→ Task brief:
Report back every line from the entries below in which the word "amount" occurs.
== Provided material
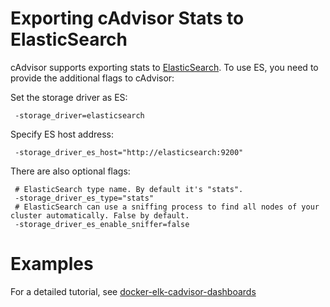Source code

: # Exporting cAdvisor Stats to ElasticSearch

cAdvisor supports exporting stats to [ElasticSearch](https://www.elastic.co/). To use ES, you need to provide the additional flags to cAdvisor:

Set the storage driver as ES:

```
 -storage_driver=elasticsearch
```

Specify ES host address:

```
 -storage_driver_es_host="http://elasticsearch:9200"
```

There are also optional flags:

```
 # ElasticSearch type name. By default it's "stats".
 -storage_driver_es_type="stats"
 # ElasticSearch can use a sniffing process to find all nodes of your cluster automatically. False by default.
 -storage_driver_es_enable_sniffer=false
```

# Examples

For a detailed tutorial, see [docker-elk-cadvisor-dashboards](https://github.com/gregbkr/docker-elk-cadvisor-dashboards)

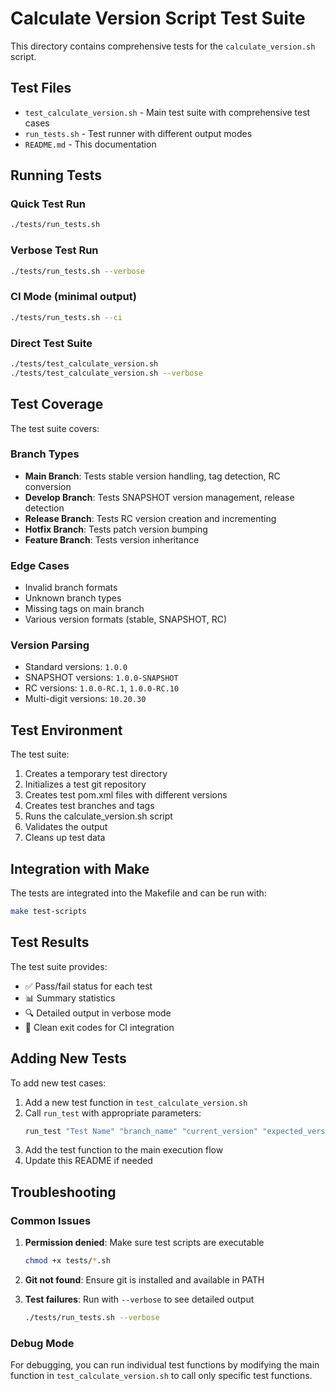 # Calculate Version Script Test Suite

This directory contains comprehensive tests for the `calculate_version.sh` script.

## Test Files

- `test_calculate_version.sh` - Main test suite with comprehensive test cases
- `run_tests.sh` - Test runner with different output modes
- `README.md` - This documentation

## Running Tests

### Quick Test Run
```bash
./tests/run_tests.sh
```

### Verbose Test Run
```bash
./tests/run_tests.sh --verbose
```

### CI Mode (minimal output)
```bash
./tests/run_tests.sh --ci
```

### Direct Test Suite
```bash
./tests/test_calculate_version.sh
./tests/test_calculate_version.sh --verbose
```

## Test Coverage

The test suite covers:

### Branch Types
- **Main Branch**: Tests stable version handling, tag detection, RC conversion
- **Develop Branch**: Tests SNAPSHOT version management, release detection
- **Release Branch**: Tests RC version creation and incrementing
- **Hotfix Branch**: Tests patch version bumping
- **Feature Branch**: Tests version inheritance

### Edge Cases
- Invalid branch formats
- Unknown branch types
- Missing tags on main branch
- Various version formats (stable, SNAPSHOT, RC)

### Version Parsing
- Standard versions: `1.0.0`
- SNAPSHOT versions: `1.0.0-SNAPSHOT`
- RC versions: `1.0.0-RC.1`, `1.0.0-RC.10`
- Multi-digit versions: `10.20.30`

## Test Environment

The test suite:
1. Creates a temporary test directory
2. Initializes a test git repository
3. Creates test pom.xml files with different versions
4. Creates test branches and tags
5. Runs the calculate_version.sh script
6. Validates the output
7. Cleans up test data

## Integration with Make

The tests are integrated into the Makefile and can be run with:
```bash
make test-scripts
```

## Test Results

The test suite provides:
- ✅ Pass/fail status for each test
- 📊 Summary statistics
- 🔍 Detailed output in verbose mode
- 🚫 Clean exit codes for CI integration

## Adding New Tests

To add new test cases:

1. Add a new test function in `test_calculate_version.sh`
2. Call `run_test` with appropriate parameters:
   ```bash
   run_test "Test Name" "branch_name" "current_version" "expected_version" "tag_name"
   ```
3. Add the test function to the main execution flow
4. Update this README if needed

## Troubleshooting

### Common Issues

1. **Permission denied**: Make sure test scripts are executable
   ```bash
   chmod +x tests/*.sh
   ```

2. **Git not found**: Ensure git is installed and available in PATH

3. **Test failures**: Run with `--verbose` to see detailed output
   ```bash
   ./tests/run_tests.sh --verbose
   ```

### Debug Mode

For debugging, you can run individual test functions by modifying the main function in `test_calculate_version.sh` to call only specific test functions.
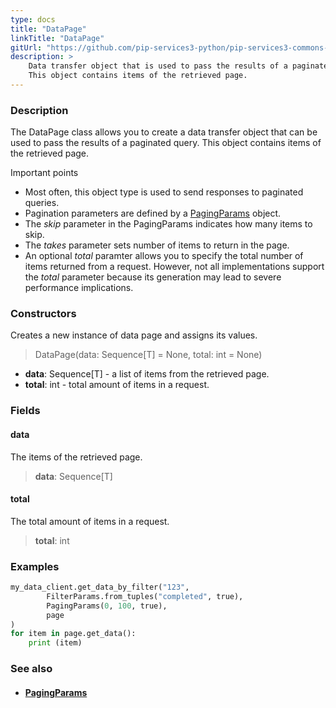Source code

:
 ```yaml
---
type: docs
title: "DataPage"
linkTitle: "DataPage"
gitUrl: "https://github.com/pip-services3-python/pip-services3-commons-python"
description: > 
    Data transfer object that is used to pass the results of a paginated query.
    This object contains items of the retrieved page.
---
```


### Description

The DataPage class allows you to create a data transfer object that can be used to pass the results of a paginated query. This object contains items of the retrieved page.

Important points

- Most often, this object type is used to send responses to paginated queries.
- Pagination parameters are defined by a [PagingParams](../paging_params) object.
- The *skip* parameter in the PagingParams indicates how many items to skip.
- The *takes* parameter sets number of items to return in the page.
- An optional *total* paramter allows you to specify the total number of items returned from a request. However, not all implementations support the *total* parameter because its generation may lead to severe performance implications.   

### Constructors
Creates a new instance of data page and assigns its values.

> DataPage(data: Sequence[T] = None, total: int = None)

- **data**:  Sequence[T] - a list of items from the retrieved page.
- **total**: int - total amount of items in a request.

### Fields


<span class="hide-title-link">

#### data
The items of the retrieved page.
> **data**: Sequence[T]

#### total
The total amount of items in a request.
> **total**: int

</span>

### Examples

```python
my_data_client.get_data_by_filter("123",
        FilterParams.from_tuples("completed", true),
        PagingParams(0, 100, true),
        page
)
for item in page.get_data():
    print (item)


```

### See also
- #### [PagingParams](../paging_params)
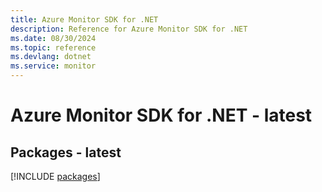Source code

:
 ```yaml
---
title: Azure Monitor SDK for .NET
description: Reference for Azure Monitor SDK for .NET
ms.date: 08/30/2024
ms.topic: reference
ms.devlang: dotnet
ms.service: monitor
---
```

# Azure Monitor SDK for .NET - latest
## Packages - latest
[!INCLUDE [packages](monitor-index.md)]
====
→ Result for this exercise:
- **total**: int - total amount of items in a request.
The total amount of items in a request.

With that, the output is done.